PROVIDED RECORDS:

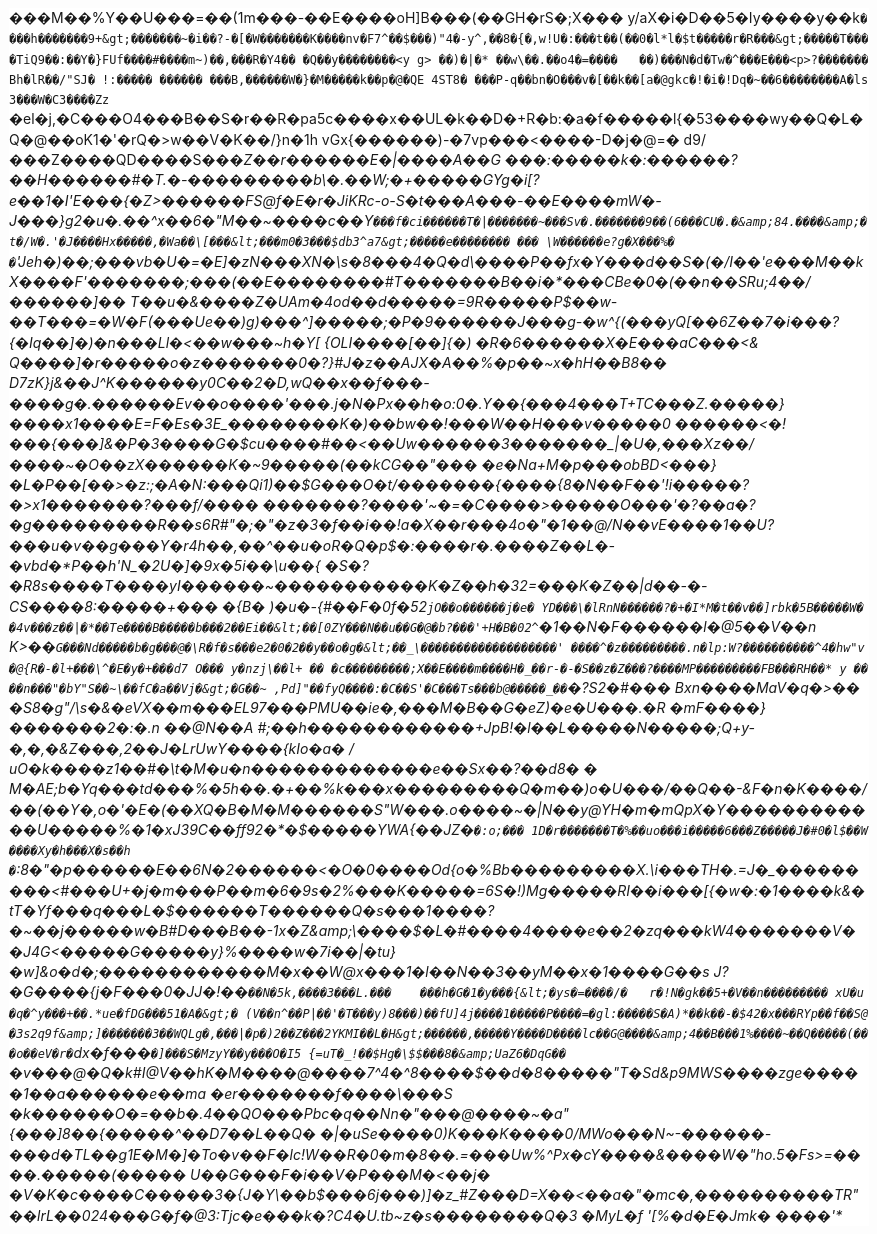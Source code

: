 ���M��%Y��U���=��(1m���-��E����oH]B���(��GH�rS�;X���
y/aX�i�D��5�Iy����y��k`����h�������9+&gt;�������~�i��?-�[�W�������K����nv�F7^��$���)"4�-y^,��8�{�,w!U�:���t��(��0�l*l�$t�����r�R���&gt;�����T����TiQ9��:��Y�}FUf����#����m~)��,���R�Y4��
�Q��y��������<y g>
��)�|�*
��w\��.��o4�=����	��)���N�d�Tw�^���E���<p>?�������Bh�lR��/"SJ� !:�����
������
���B,������W�}�M�����k��p�@�QE 4ST8�
���P-q��bn�O���v�[��k��[a�@gkc�!�i�!Dq�~��6��������A�ls3���W�C3����Zz`�el�j,�C���O4���B��S�r��R�pa5c����x��UL�k��D�+R�b:�a�f�����l{�53����wy��Q�L�Q�@��oK1�'�rQ�&gt;w��V�K��/}n�1h	vGx{������)-�7vp���&lt;����-D�j�@=� d9/���Z����QD����S��_�Z��r������E�|����A��G ���:�����k�:������?��H������#�T.�-���������b\�.��W;�+�����GYg�i[?e��1�I'E���{�Z&gt;������FS@f�E�r�JiKRc-o-S�t��<i>�A���-��E����mW�-J���}g2�u�.��^x��6�"M��~����c��Y`���f�ci������T�|�������~���Sv�.�������9��(6���CU�.�&amp;84.����&amp;�t�/W�.'�J����Hx�����,�Wa��\[���&lt;���m0�3���$db3^a7&gt;�����e��������
���
\W������e?g�X���%��`'Jeh�)��;���vb�U�=�E]�zN���XN�\s�8���4�Q�d\����P��fx�Y���d��S�(�/I��'e���M��kX����F'�������;���(��E��������#T�������B��i�*���CBe�0�(��n��SRu;4��/������]��	T��u�&amp;����Z�UAm�4od��d�����=9R�����P$��w-��T���=�W�F(���Ue��)g)��_�^]�����;�P�9������J���g-�w^{(���yQ[��6Z��7�i���?{�Iq��]�)�n���Ll�&lt;��w���~h�Y[
{OLI����[��]{�)	�R�6������X�E���aC���&lt;&amp;
Q����]�r�����o�z�������0�?}#J�z��AJX�A��%�p��~x�hH��B8��
D7zK}j&amp;��J^K������y0C��2�D,wQ��x��f���-����g�.������Ev��o����'���.j�N�Px��h�o:0�.Y��{���4���T+TC���Z.�<tjw>����}����x1����E=F�Es�3E_��������K�*)��bw��!���W��H���v�����0	������&lt;�!���{���]&amp;�P�3����G�$cu����#��&lt;��Uw������3�������_|�U�,���Xz��/����~�O��zX������K�~9*�����(��kCG��"���
�e�Na+M�p���obBD&lt;���}�L�P��[��&gt;�z:;�A�N:���Qi1)��$G���O�t/�������{����{8�N��F��'!i�����?�&gt;x1�������?���f/����
�������?����'~�=�C����&gt;�����O���'�?��a�?�g���������R��s6R#"�;�"�z�3�f��i��!a�X��r���4o�"�1��@/N��vE����1��U?���u�v��g���Y�r4h��,�*�^��u�oR�Q�p$�:����r�*.����Z��L�-�vbd�*P��h'N_�2U�]�9x�5i��\u��{ �S�?�R8s����T����yI������~�����������K�Z��h�32=���K�Z��|d��-�-CS����8:�����+��� �{B�
)�u�-{#��F�0f�52`jO��o������j�e�
YD���\�lRnN������?�+�I*M�t��v��]rbk�5B�����W��4v���z��|�*��Te����B�����b���2��Ei��&lt;��[0ZY���N��u��G�@�b?���'+H�B�02^`�1��N�F������l�@5��V��n	K&gt;��`G���Nd�����b�g���@�\R�f�s���e2�0�2��y��o�g�&lt;��_\�������������������' ����^�z���������.n�lp:W?����������^4�hw"v�@{R�-�l+���\^�E�y�+���d7 O��� y�nzj\��l+
��
�c���������;X��E����m����H�_��r-�-�S��z�Z���?����MP���������FB���RH��*
y ����n���"�bY"S��~\��fC�a��Vj�&gt;�G��~ ,Pd]"��fyQ����:�C��S'�C���Ts���b@�����_��`�?S2�#���	Bxn����MaV�q�&gt;��	�S8�g"/\s�&amp;_�eVX��m���EL97���PMU��ie�,���M�B��G�eZ)�e�U���.�R �mF���<i>�}�������2�:�.n
��@N��A
#;��h������������+JpB!�l��L�����N�����;Q+y-�,�,�&amp;Z���,2��J�LrUwY����{kIo�a� /
uO�k����z1��#�_\t�M�u�n�������������e��Sx��?��d8�
� M�AE;b�Yq���td���%�5h��.�+��%k���x���������Q�m��)o�U���/��Q��-&amp;F�n�K����/��(��Y�,o�'�E�(��XQ�B�M�M������S"W���.o����~�|N��y@YH�m�_mQpX�Y����_��������U�����%�1�xJ39C��ff92�*�$�����YWA{��JZ�`�:o;���
1D�r�������T�%��uo���i�����6���Z�����J�#0�l$��W����Xy�h���X�s��h�`:8�"�p������E��6N�2������&lt;�O�0����Od{o�%Bb���������X.\i���TH�.=J�_���������&lt;#���U+�j�m���P��m�6�9s�2%���K�����=6S�!)Mg�����RI��i���[{�w�:�1����k&amp;�tT�Yf���q���L�$������T������Q�s���1����?�~��j�����w�B#D���B��-1x�Z&amp;\����$�L�#����4����e��2�zq���kW4�������V��J4G&lt;�����G�����y}%����w�7i��|�tu}�w]&amp;o�d�;������������M�x��W@x���1�l��N��3��yM��x�1����G��s	J?�G����{j�F���0�JJ�!��`��N�5k,����3���L.���	���h�G�1�y���{&lt;�ys�=����/�	r�!N�gk��5+�V��n���������
xU�u�q�^y���+��.*ue�fDG���51�A�&gt;� (V��n^��P|��'�T���y)8���)��fU]4j����1�����P����=�gl:�����S�A)*��k��-�$42�x���RYp��f��S@�3s2q9f&amp;]�������3��WQLg�,���|�p�)2��Z���2YKMI��L�H&gt;������,�����Y����D����lc��G@����&amp;4��B���1%����~��Q�����(���o��eV�r�`dx�f���`�]���S�MzyY��y���O�I5
{=uT�_!��$Hg�\$$���8�&amp;UaZ6�DqG��`�v���@�Q�k#I@V��hK�M����@����7^4�^8����$��d�8�����"T�Sd&amp;p9MWS����zge�����1��a������e��ma �er�������f����\���S
�k������O�=��b�.4��QO���Pbc�q��Nn�"���@����~�a"{���]8��{�����^��D7��L��Q�
�|�uSe����0)K���K����0/MWo���N~-������-���d�TL��g1E�M�]�To�v��F�lc!W��R�0�m�8��.=���Uw%^Px�cY����&amp;����W�"ho.5�Fs&gt;=����.�����(�����
U��G���F�i��V�P���M�&lt;��j�	�V�K�c����C�����3�{J�Y\��b$���6j���)]�z_#Z���D=X��&lt;��a�"�mc�,����������TR"��lrL��024���G�f�@3:Tjc�e���k�?C4�U.tb~z�s��������Q�3
�MyL�f
'[%�d�E�Jmk�
����'*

WHAT TO DO: Copy each line above exactly, with no images.

SOLUTION FOR THIS TASK:
Source code

: ���M��%Y��U���=��(1m���-��E����oH]B���(��GH�rS�;X���
y/aX�i�D��5�Iy����y��k`����h�������9+&gt;�������~�i��?-�[�W�������K����nv�F7^��$���)"4�-y^,��8�{�,w!U�:���t��(��0�l*l�$t�����r�R���&gt;�����T����TiQ9��:��Y�}FUf����#����m~)��,���R�Y4��
�Q��y��������<y g>
��)�|�*
��w\��.��o4�=����	��)���N�d�Tw�^���E���<p>?�������Bh�lR��/"SJ� !:�����
������
���B,������W�}�M�����k��p�@�QE 4ST8�
���P-q��bn�O���v�[��k��[a�@gkc�!�i�!Dq�~��6��������A�ls3���W�C3����Zz`�el�j,�C���O4���B��S�r��R�pa5c����x��UL�k��D�+R�b:�a�f�����l{�53����wy��Q�L�Q�@��oK1�'�rQ�&gt;w��V�K��/}n�1h	vGx{������)-�7vp���&lt;����-D�j�@=� d9/���Z����QD����S��_�Z��r������E�|����A��G ���:�����k�:������?��H������#�T.�-���������b\�.��W;�+�����GYg�i[?e��1�I'E���{�Z&gt;������FS@f�E�r�JiKRc-o-S�t��<i>�A���-��E����mW�-J���}g2�u�.��^x��6�"M��~����c��Y`���f�ci������T�|�������~���Sv�.�������9��(6���CU�.�&amp;84.����&amp;�t�/W�.'�J����Hx�����,�Wa��\[���&lt;���m0�3���$db3^a7&gt;�����e��������
���
\W������e?g�X���%��`'Jeh�)��;���vb�U�=�E]�zN���XN�\s�8���4�Q�d\����P��fx�Y���d��S�(�/I��'e���M��kX����F'�������;���(��E��������#T�������B��i�*���CBe�0�(��n��SRu;4��/������]��	T��u�&amp;����Z�UAm�4od��d�����=9R�����P$��w-��T���=�W�F(���Ue��)g)��_�^]�����;�P�9������J���g-�w^{(���yQ[��6Z��7�i���?{�Iq��]�)�n���Ll�&lt;��w���~h�Y[
{OLI����[��]{�)	�R�6������X�E���aC���&lt;&amp;
Q����]�r�����o�z�������0�?}#J�z��AJX�A��%�p��~x�hH��B8��
D7zK}j&amp;��J^K������y0C��2�D,wQ��x��f���-����g�.������Ev��o����'���.j�N�Px��h�o:0�.Y��{���4���T+TC���Z.�<tjw>����}����x1����E=F�Es�3E_��������K�*)��bw��!���W��H���v�����0	������&lt;�!���{���]&amp;�P�3����G�$cu����#��&lt;��Uw������3�������_|�U�,���Xz��/����~�O��zX������K�~9*�����(��kCG��"���
�e�Na+M�p���obBD&lt;���}�L�P��[��&gt;�z:;�A�N:���Qi1)��$G���O�t/�������{����{8�N��F��'!i�����?�&gt;x1�������?���f/����
�������?����'~�=�C����&gt;�����O���'�?��a�?�g���������R��s6R#"�;�"�z�3�f��i��!a�X��r���4o�"�1��@/N��vE����1��U?���u�v��g���Y�r4h��,�*�^��u�oR�Q�p$�:����r�*.����Z��L�-�vbd�*P��h'N_�2U�]�9x�5i��\u��{ �S�?�R8s����T����yI������~�����������K�Z��h�32=���K�Z��|d��-�-CS����8:�����+��� �{B�
)�u�-{#��F�0f�52`jO��o������j�e�
YD���\�lRnN������?�+�I*M�t��v��]rbk�5B�����W��4v���z��|�*��Te����B�����b���2��Ei��&lt;��[0ZY���N��u��G�@�b?���'+H�B�02^`�1��N�F������l�@5��V��n	K&gt;��`G���Nd�����b�g���@�\R�f�s���e2�0�2��y��o�g�&lt;��_\�������������������' ����^�z���������.n�lp:W?����������^4�hw"v�@{R�-�l+���\^�E�y�+���d7 O��� y�nzj\��l+
��
�c���������;X��E����m����H�_��r-�-�S��z�Z���?����MP���������FB���RH��*
y ����n���"�bY"S��~\��fC�a��Vj�&gt;�G��~ ,Pd]"��fyQ����:�C��S'�C���Ts���b@�����_��`�?S2�#���	Bxn����MaV�q�&gt;��	�S8�g"/\s�&amp;_�eVX��m���EL97���PMU��ie�,���M�B��G�eZ)�e�U���.�R �mF���<i>�}�������2�:�.n
��@N��A
#;��h������������+JpB!�l��L�����N�����;Q+y-�,�,�&amp;Z���,2��J�LrUwY����{kIo�a� /
uO�k����z1��#�_\t�M�u�n�������������e��Sx��?��d8�
� M�AE;b�Yq���td���%�5h��.�+��%k���x���������Q�m��)o�U���/��Q��-&amp;F�n�K����/��(��Y�,o�'�E�(��XQ�B�M�M������S"W���.o����~�|N��y@YH�m�_mQpX�Y����_��������U�����%�1�xJ39C��ff92�*�$�����YWA{��JZ�`�:o;���
1D�r�������T�%��uo���i�����6���Z�����J�#0�l$��W����Xy�h���X�s��h�`:8�"�p������E��6N�2������&lt;�O�0����Od{o�%Bb���������X.\i���TH�.=J�_���������&lt;#���U+�j�m���P��m�6�9s�2%���K�����=6S�!)Mg�����RI��i���[{�w�:�1����k&amp;�tT�Yf���q���L�$������T������Q�s���1����?�~��j�����w�B#D���B��-1x�Z&amp;\����$�L�#����4����e��2�zq���kW4�������V��J4G&lt;�����G�����y}%����w�7i��|�tu}�w]&amp;o�d�;������������M�x��W@x���1�l��N��3��yM��x�1����G��s	J?�G����{j�F���0�JJ�!��`��N�5k,����3���L.���	���h�G�1�y���{&lt;�ys�=����/�	r�!N�gk��5+�V��n���������
xU�u�q�^y���+��.*ue�fDG���51�A�&gt;� (V��n^��P|��'�T���y)8���)��fU]4j����1�����P����=�gl:�����S�A)*��k��-�$42�x���RYp��f��S@�3s2q9f&amp;]�������3��WQLg�,���|�p�)2��Z���2YKMI��L�H&gt;������,�����Y����D����lc��G@����&amp;4��B���1%����~��Q�����(���o��eV�r�`dx�f���`�]���S�MzyY��y���O�I5
{=uT�_!��$Hg�\$$���8�&amp;UaZ6�DqG��`�v���@�Q�k#I@V��hK�M����@����7^4�^8����$��d�8�����"T�Sd&amp;p9MWS����zge�����1��a������e��ma �er�������f����\���S
�k������O�=��b�.4��QO���Pbc�q��Nn�"���@����~�a"{���]8��{�����^��D7��L��Q�
�|�uSe����0)K���K����0/MWo���N~-������-���d�TL��g1E�M�]�To�v��F�lc!W��R�0�m�8��.=���Uw%^Px�cY����&amp;����W�"ho.5�Fs&gt;=����.�����(�����
U��G���F�i��V�P���M�&lt;��j�	�V�K�c����C�����3�{J�Y\��b$���6j���)]�z_#Z���D=X��&lt;��a�"�mc�,����������TR"��lrL��024���G�f�@3:Tjc�e���k�?C4�U.tb~z�s��������Q�3
�MyL�f
'[%�d�E�Jmk�
����'*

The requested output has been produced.